Fletcher's balance sheet remained strong, with net debt at $670m. The company planned to spend around $500m in the next three years. EBIT from Australia had risen 25 per cent, Swanepoel noted.
Forsyth Barr analyst Rohan Koreman-Smit said "The positives were a strong dividend, better cash flow and lower net debt. There was also some meaningful improvement in the Australian businesses and the other positive was that although the housing market had got a bit worse, Fletcher hasn't seen a deterioration in the outlook for the next 12 months."
The result was in line with expectations because detailed guidance was issued at the investor day in June, he said.
Taylor said today he spends around 80 per cent of his time in New Zealand and the rest in Australia, "give or take. It's never as pure as that. It's maybe once a month but not as formulaic as you think".
Two children live in London so he and wife Kathy visited there for the first two weeks in July. He plans to return to Sydney for Christmas, "chasing children again".
All divisional gross revenue rose, except for residential and Australia and building products made the most. Around 1000 housing sales are expected in the 2023 year.
"On Australia - that was really pleasing. We've had the goal to get the Australian division margins up. It gives confidence in the momentum in FY23.

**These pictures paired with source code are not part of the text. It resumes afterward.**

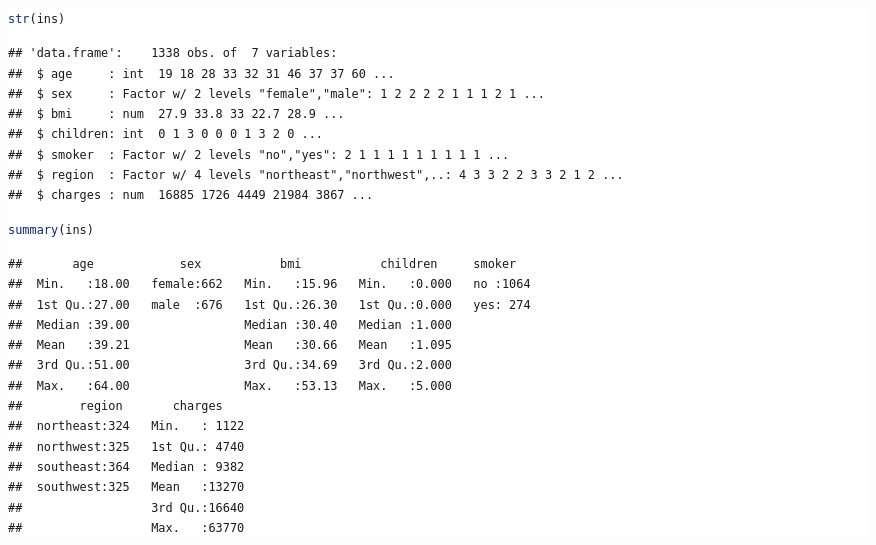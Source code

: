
``` r
str(ins)
```

    ## 'data.frame':    1338 obs. of  7 variables:
    ##  $ age     : int  19 18 28 33 32 31 46 37 37 60 ...
    ##  $ sex     : Factor w/ 2 levels "female","male": 1 2 2 2 2 1 1 1 2 1 ...
    ##  $ bmi     : num  27.9 33.8 33 22.7 28.9 ...
    ##  $ children: int  0 1 3 0 0 0 1 3 2 0 ...
    ##  $ smoker  : Factor w/ 2 levels "no","yes": 2 1 1 1 1 1 1 1 1 1 ...
    ##  $ region  : Factor w/ 4 levels "northeast","northwest",..: 4 3 3 2 2 3 3 2 1 2 ...
    ##  $ charges : num  16885 1726 4449 21984 3867 ...

``` r
summary(ins)
```

    ##       age            sex           bmi           children     smoker    
    ##  Min.   :18.00   female:662   Min.   :15.96   Min.   :0.000   no :1064  
    ##  1st Qu.:27.00   male  :676   1st Qu.:26.30   1st Qu.:0.000   yes: 274  
    ##  Median :39.00                Median :30.40   Median :1.000             
    ##  Mean   :39.21                Mean   :30.66   Mean   :1.095             
    ##  3rd Qu.:51.00                3rd Qu.:34.69   3rd Qu.:2.000             
    ##  Max.   :64.00                Max.   :53.13   Max.   :5.000             
    ##        region       charges     
    ##  northeast:324   Min.   : 1122  
    ##  northwest:325   1st Qu.: 4740  
    ##  southeast:364   Median : 9382  
    ##  southwest:325   Mean   :13270  
    ##                  3rd Qu.:16640  
    ##                  Max.   :63770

"In terms of building products, it's continued to perform well. We've done a lot of investment in that business in many of the product segments to improve performance which has been part of the overall journey to invest in manufacturing."
When he joined in 2017, Taylor found a business left by ex-CEO Mark Adamson in need of change so from Sydney in winter 2018, he launched a five-year turnaround strategy, cutting staff and costs, enduring Covid lockdowns, selling less profitable arms, streamlining existing operations, cutting dividends and exiting vertical high-rise where losses of nearly $1b were recorded over a two-year period.
On the strategy, Taylor said today the business was in a new phase "so what we talked about four years ago is done. But you never stop looking forward. We're always evolving where we're focused and how we're driving the business. The reason we kept the targets that we put there in 2018 alive is I didn't want to walk away from them. It was keeping us honest in the eyes of our shareholders.
"By getting to where we got to in FY22, we did what we said we were going to. It's an evolution of our strategy - and I don't have a name for it. What we've done now is get ourselves in a good place to take the business on some exciting next steps. That's the important thing of what we've achieved."
Asked if new businesses were being eyed, Taylor refuted that: "A lot of what we're planning to do is invest organically. We'll look at the odd bolt-on. We'll look at what we can add to what we're doing now and logical."
On the NZ International Convention Centre, Taylor said: "The project is going really well. We're starting on the new roof and the car parks."
Fletcher Construction had a forward order book of $3.2b but has mostly exited high-rise construction after it lost nearly $1b from that riskier end of the market on three big jobs at the end of the last decade.